### AIM OF THE EXERCISE
Everything from the first line of the records below through the line containing "21,729,865.18" is to be retyped exactly; leave out the rest.

### DATA EXTRACT

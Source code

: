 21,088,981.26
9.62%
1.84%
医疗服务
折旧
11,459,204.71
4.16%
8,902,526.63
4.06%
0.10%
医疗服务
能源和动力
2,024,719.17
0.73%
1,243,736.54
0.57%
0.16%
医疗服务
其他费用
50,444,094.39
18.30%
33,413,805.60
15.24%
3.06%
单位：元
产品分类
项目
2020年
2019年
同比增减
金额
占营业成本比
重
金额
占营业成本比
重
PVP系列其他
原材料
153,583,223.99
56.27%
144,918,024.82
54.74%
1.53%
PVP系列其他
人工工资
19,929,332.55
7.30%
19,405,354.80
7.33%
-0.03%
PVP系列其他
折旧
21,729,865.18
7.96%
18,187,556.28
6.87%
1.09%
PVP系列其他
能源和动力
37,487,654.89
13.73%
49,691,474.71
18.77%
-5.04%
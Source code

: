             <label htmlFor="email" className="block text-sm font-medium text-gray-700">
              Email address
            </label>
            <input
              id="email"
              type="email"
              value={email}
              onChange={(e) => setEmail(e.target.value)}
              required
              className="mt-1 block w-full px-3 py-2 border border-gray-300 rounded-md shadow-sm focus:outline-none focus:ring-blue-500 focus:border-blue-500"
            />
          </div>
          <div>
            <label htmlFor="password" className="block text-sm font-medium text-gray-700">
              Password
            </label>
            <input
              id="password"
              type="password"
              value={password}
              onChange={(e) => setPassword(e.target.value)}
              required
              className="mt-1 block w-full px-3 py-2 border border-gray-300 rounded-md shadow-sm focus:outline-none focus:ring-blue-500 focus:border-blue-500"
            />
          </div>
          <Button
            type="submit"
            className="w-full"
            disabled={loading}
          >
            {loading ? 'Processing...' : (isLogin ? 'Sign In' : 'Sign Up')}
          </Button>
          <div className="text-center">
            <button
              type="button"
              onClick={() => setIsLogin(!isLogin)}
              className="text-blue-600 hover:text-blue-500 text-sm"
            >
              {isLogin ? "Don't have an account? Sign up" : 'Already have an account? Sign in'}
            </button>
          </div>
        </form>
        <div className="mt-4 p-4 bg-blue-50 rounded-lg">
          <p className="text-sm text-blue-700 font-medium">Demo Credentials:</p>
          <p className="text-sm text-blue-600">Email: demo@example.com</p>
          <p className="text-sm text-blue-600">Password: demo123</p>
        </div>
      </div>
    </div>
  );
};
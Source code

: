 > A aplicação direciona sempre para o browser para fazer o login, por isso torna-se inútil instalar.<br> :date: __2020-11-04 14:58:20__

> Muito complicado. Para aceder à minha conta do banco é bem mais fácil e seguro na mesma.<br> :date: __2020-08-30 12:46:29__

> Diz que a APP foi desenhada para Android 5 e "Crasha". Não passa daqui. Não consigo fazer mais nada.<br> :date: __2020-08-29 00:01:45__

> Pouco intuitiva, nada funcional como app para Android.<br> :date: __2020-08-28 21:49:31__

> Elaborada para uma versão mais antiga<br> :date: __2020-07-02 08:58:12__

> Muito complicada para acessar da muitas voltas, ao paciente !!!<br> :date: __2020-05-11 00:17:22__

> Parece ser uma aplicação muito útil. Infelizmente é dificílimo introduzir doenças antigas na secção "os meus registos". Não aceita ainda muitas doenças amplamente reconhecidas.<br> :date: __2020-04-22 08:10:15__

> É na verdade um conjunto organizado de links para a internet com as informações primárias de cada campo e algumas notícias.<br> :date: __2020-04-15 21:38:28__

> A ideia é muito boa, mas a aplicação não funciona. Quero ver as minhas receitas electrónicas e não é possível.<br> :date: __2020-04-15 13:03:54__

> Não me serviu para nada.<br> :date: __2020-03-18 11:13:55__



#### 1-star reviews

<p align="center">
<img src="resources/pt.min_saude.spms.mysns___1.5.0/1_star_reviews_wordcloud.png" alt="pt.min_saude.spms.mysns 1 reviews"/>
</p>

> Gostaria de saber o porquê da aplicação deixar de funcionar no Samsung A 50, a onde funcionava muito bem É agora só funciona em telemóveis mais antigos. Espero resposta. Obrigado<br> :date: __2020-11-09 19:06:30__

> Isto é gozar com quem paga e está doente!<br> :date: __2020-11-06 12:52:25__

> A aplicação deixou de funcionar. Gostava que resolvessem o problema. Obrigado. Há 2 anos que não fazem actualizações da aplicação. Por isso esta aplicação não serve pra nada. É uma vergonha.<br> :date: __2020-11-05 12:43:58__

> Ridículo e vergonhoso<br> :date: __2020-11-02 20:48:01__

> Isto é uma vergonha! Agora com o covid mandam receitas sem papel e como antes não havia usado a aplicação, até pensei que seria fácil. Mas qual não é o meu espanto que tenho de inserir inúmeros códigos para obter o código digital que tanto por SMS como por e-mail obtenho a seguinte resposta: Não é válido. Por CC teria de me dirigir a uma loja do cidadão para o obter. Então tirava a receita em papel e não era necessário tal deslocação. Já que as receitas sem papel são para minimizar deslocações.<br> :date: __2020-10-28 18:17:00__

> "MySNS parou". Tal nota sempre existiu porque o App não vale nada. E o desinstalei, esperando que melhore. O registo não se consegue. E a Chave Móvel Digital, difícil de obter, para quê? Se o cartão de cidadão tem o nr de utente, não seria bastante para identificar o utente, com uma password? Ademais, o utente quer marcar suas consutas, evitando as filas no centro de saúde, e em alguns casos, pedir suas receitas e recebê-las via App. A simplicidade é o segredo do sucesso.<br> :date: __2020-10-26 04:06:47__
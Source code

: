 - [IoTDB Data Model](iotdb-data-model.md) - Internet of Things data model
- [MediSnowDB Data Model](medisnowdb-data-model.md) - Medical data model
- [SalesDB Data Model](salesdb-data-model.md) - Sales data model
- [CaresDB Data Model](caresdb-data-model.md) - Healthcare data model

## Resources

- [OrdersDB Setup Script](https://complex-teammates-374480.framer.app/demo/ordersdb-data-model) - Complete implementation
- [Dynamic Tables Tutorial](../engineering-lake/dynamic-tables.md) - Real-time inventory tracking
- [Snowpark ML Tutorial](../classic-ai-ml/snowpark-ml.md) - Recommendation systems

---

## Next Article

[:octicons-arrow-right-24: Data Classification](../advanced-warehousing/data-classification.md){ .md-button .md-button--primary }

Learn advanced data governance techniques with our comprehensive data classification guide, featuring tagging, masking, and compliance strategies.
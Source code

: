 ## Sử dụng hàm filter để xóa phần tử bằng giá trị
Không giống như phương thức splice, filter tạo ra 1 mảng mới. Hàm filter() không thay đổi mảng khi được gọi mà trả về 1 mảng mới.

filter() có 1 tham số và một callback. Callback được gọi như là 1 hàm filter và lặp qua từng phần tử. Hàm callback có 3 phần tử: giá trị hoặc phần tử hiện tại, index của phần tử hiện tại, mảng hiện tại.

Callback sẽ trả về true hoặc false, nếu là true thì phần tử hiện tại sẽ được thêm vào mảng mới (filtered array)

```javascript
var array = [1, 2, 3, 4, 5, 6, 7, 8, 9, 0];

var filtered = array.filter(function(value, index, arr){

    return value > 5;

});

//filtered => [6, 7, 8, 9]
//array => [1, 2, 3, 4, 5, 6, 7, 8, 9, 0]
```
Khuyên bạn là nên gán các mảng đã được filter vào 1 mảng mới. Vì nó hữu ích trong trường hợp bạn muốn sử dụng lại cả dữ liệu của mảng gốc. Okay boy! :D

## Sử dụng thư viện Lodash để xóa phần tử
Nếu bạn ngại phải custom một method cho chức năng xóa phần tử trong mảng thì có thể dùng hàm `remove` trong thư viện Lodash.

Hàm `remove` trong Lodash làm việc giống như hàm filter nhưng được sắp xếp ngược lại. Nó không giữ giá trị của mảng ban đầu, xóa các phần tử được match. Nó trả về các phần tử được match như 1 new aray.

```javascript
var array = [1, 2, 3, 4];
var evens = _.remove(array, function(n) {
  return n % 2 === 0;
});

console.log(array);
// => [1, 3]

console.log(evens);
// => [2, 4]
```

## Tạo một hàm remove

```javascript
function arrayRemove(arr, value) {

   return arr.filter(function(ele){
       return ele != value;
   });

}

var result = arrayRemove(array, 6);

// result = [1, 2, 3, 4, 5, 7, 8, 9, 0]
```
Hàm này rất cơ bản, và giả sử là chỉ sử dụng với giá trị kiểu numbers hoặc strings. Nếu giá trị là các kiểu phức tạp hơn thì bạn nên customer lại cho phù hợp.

### RESPONSE AREA
Source code

: 21,088,981.26
9.62%
1.84%
医疗服务
折旧
11,459,204.71
4.16%
8,902,526.63
4.06%
0.10%
医疗服务
能源和动力
2,024,719.17
0.73%
1,243,736.54
0.57%
0.16%
医疗服务
其他费用
50,444,094.39
18.30%
33,413,805.60
15.24%
3.06%
单位：元
产品分类
项目
2020年
2019年
同比增减
金额
占营业成本比
重
金额
占营业成本比
重
PVP系列其他
原材料
153,583,223.99
56.27%
144,918,024.82
54.74%
1.53%
PVP系列其他
人工工资
19,929,332.55
7.30%
19,405,354.80
7.33%
-0.03%
PVP系列其他
折旧
21,729,865.18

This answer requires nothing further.